PhotonQ-Tim Berners Lee on Linked Data at TED
Image by PhOtOnQuAnTiQuE via Flickr

My strawman proposal of sorts is to explore how well linked data patterns fit this problem space. Linked data, briefly, is a way to expose and link data on the web in a more semantically meaningful way, and is often summarized using the four principles put forward by Tim Berners-Lee:

  1. Use URIs as names for things
  2. Use HTTP URIs so that people can look up those names.
  3. When someone looks up a URI, provide useful information.
  4. Include links to other URIs. so that they can discover more things.

That's the crux of it.  Linked data takes well-known patterns on the web (linking, dereferencing, etc.) and applies them to data, which in this case could be metadata for identifying institutions.

Let's examine each of the requirements and the applicability of linked data thereto.

  1. Should be agnostic to type of institution, e.g., libraries, museums, personal collections, historical societies: The web is already agnostic to type of institution.  HTTP URIs do not favor one type of institution over another.
  2. Should handle varying institutional granularity, e.g., institution-level, campus-level, division-level, unit-level: HTTP URIs are flexible in this regard.  Hierarchy, should one wish it to be surfaced in the identifier, may be encoded in either a DNS hostname or the path appended to the DNS name.  One can imagine a URI like "http://department.division.institution.tld/unit/subunit" or "http://institution.tld/campus/office/individual".

    Hierarchy needn't be surfaced in the identifier if one favors opacity, in which case "http://registry.tld/xnjsdasd" would suffice as an identifier, and may instead be entirely reflected in the (RDF) representation returned by dereferencing the URI.
  3. Should handle linking among institutions and subordinate units: Linked data handles linking via well-known HTTP mechanisms, referenced in the fourth principle of linked data.  Unlike the HTTP link, which has limited semantics, linked data links are semantically rich and extensible.
  4. Should express different sorts of relationships among these institutions and units: The "useful information" in the third principle of linked data is typically provided by an RDF representation, which is itself a list of assertions.  These assertions, or triples, consist of subjects, predicates, and objects.  The ability to express the relationships in this requirement is limited only by the availability of vocabularies that contain sets of predicates and classes for subjects and objects.  Think of the predicates as elements defined within a metadata standard, e.g., Dublin Core "creator", MODS "relatedItem", and so forth.  Vocabularies that contain these predicates and classes are growing and evolving daily, and should there not be a vocabulary that contains the relationship one wishes to express, it is fairly easy to create a custom vocabulary.

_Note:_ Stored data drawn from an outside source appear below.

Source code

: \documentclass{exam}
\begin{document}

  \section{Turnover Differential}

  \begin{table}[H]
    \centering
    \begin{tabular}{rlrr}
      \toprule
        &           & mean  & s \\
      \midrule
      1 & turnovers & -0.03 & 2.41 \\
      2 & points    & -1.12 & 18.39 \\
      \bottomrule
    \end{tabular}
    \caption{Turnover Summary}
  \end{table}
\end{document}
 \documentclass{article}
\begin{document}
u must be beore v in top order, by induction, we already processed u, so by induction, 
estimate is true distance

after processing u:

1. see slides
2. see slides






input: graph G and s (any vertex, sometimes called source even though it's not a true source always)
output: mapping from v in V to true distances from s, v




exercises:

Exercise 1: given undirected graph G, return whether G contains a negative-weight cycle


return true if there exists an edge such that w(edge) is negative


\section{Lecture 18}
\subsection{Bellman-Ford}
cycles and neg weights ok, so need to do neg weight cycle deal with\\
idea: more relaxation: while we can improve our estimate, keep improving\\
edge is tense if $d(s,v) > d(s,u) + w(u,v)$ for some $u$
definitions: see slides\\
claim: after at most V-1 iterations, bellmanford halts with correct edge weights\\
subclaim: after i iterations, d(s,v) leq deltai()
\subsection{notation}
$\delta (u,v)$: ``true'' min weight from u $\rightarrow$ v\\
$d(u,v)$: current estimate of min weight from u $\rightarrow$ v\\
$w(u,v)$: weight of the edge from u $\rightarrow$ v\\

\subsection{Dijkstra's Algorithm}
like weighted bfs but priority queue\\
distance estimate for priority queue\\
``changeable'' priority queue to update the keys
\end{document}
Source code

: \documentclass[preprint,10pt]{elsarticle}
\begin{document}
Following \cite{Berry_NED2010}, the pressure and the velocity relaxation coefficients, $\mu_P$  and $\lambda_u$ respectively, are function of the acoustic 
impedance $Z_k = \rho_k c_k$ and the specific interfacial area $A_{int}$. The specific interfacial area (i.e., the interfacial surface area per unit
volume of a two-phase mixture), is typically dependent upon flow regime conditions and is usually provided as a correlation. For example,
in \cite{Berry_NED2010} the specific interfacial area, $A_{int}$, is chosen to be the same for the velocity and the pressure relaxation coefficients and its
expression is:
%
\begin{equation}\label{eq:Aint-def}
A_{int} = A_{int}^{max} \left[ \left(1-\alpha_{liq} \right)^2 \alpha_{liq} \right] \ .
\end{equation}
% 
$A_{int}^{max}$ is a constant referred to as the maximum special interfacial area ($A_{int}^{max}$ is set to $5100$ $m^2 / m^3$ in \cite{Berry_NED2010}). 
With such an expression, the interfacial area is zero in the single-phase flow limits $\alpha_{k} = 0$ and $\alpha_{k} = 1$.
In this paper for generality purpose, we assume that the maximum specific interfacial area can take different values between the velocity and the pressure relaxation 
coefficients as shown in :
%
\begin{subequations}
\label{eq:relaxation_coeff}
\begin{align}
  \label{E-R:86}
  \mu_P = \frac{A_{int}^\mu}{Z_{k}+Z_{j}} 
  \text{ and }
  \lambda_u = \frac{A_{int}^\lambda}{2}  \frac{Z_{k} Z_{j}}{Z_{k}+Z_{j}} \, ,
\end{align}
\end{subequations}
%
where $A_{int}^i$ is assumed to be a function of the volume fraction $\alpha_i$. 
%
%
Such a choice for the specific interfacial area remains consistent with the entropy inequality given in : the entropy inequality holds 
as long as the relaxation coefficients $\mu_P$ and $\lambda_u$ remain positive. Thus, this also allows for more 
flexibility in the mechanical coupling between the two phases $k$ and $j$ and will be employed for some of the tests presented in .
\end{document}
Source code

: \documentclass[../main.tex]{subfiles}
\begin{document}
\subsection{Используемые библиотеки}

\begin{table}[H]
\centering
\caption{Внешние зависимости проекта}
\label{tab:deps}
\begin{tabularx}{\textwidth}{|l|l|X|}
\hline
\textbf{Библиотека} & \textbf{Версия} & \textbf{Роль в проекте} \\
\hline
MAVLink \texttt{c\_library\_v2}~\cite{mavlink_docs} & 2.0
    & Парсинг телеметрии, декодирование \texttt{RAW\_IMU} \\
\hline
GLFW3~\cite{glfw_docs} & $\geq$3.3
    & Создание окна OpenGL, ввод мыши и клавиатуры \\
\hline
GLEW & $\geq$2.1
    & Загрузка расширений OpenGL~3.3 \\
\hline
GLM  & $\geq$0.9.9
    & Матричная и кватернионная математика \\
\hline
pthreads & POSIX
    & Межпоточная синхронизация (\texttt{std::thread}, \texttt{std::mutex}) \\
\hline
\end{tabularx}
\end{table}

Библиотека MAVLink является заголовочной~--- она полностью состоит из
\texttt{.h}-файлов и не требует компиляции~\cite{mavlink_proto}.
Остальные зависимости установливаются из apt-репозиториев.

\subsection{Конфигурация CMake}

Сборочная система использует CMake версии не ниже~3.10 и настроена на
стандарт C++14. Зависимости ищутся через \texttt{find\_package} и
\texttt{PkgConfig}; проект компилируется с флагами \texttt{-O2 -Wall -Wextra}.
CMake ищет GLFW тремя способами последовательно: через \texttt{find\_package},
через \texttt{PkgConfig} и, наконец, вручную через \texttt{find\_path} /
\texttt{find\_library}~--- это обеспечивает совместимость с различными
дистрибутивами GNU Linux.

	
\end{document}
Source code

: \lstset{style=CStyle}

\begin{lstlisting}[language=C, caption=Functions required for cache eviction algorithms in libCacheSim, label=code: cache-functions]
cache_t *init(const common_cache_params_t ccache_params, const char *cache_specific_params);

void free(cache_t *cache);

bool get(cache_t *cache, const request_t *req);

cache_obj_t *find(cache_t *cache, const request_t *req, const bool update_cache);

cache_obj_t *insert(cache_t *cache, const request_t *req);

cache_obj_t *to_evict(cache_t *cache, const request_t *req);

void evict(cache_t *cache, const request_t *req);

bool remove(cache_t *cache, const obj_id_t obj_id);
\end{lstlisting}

    The ability to mix and match vocabularies provides an expressiveness that is often not found in document-based metadata formats and the flexibility to express radically different relationships on a per-industry or per-institution basis.  This latter point is important as the I2 group has identified both core metadata elements for identifying institutions of different types and additional elements for specific types of institutions.  Why re-invent a new metadata format or schema when all one needs to express may already be contained in others?
  5. Should relate to existing relevant identifiers and registries: Same as requirement#4.  Linked data is all about expressing relationships between things, e.g., institutions, identifiers, registries, etc.
  6. Should be globally unique: HTTP URIs are guaranteed to be globally unique by virtue of the distributed DNS system and hierarchical naming within each HTTP service.
  7. Should be actionable: HTTP URIs provide dereferenceability/actionability via the well-known HTTP protocol.
  8. Should enable retrieval of metadata sufficient to identify the institution, which may vary widely by institution: HTTP URIs are actionable per requirement #7 and the metadata returned is flexible per requirement #4.
  9. Should accommodate changes as institutions come and go and re-organize and be able to relate defunct institutions to new ones: Linked data patterns provide for redirecting from defunct representations (institutional identifiers) to new ones via HTTP redirects.  One may also add assertions to institutional metadata such as owl:sameAs, for instance, which says that the institution identified by the given URI is the same as another institution identified by another URI.

This seems like a compelling path to follow for the I2 standard.

The I2 repositories subgroup will be sending out its survey on identifier use cases in the coming week.  It will be interesting to see if the requirements we have thus far identified still obtain in light of the data we collect from the survey.  If so, I would like to explore the idea of linked data for institutional identifiers a bit more.

Trackbacks

Use this link to trackback from your own site.

Comments

Leave a response

  1. Ross Sat, 13 Jun 2009 22:25:21 UTC

    +1

    You know I've got your back on this one.

    Assuming my scenario ever meets about anything.

  2. robert Sun, 14 Jun 2009 04:25:46 UTC

    maybe i have been brainwashed by the linkeddata crowd already – but what else than an HTTP URL and linkeddata would be an option?

  3. robert Sun, 14 Jun 2009 04:29:09 UTC

    i think HTTP URLs as institutional identifiers may also have the beneficial effect to force institutions to think more about their URL space (and domain names in particular). i'd say some sort of conscious management of domain names within an institution is necessary anyway – it's just overlooked often.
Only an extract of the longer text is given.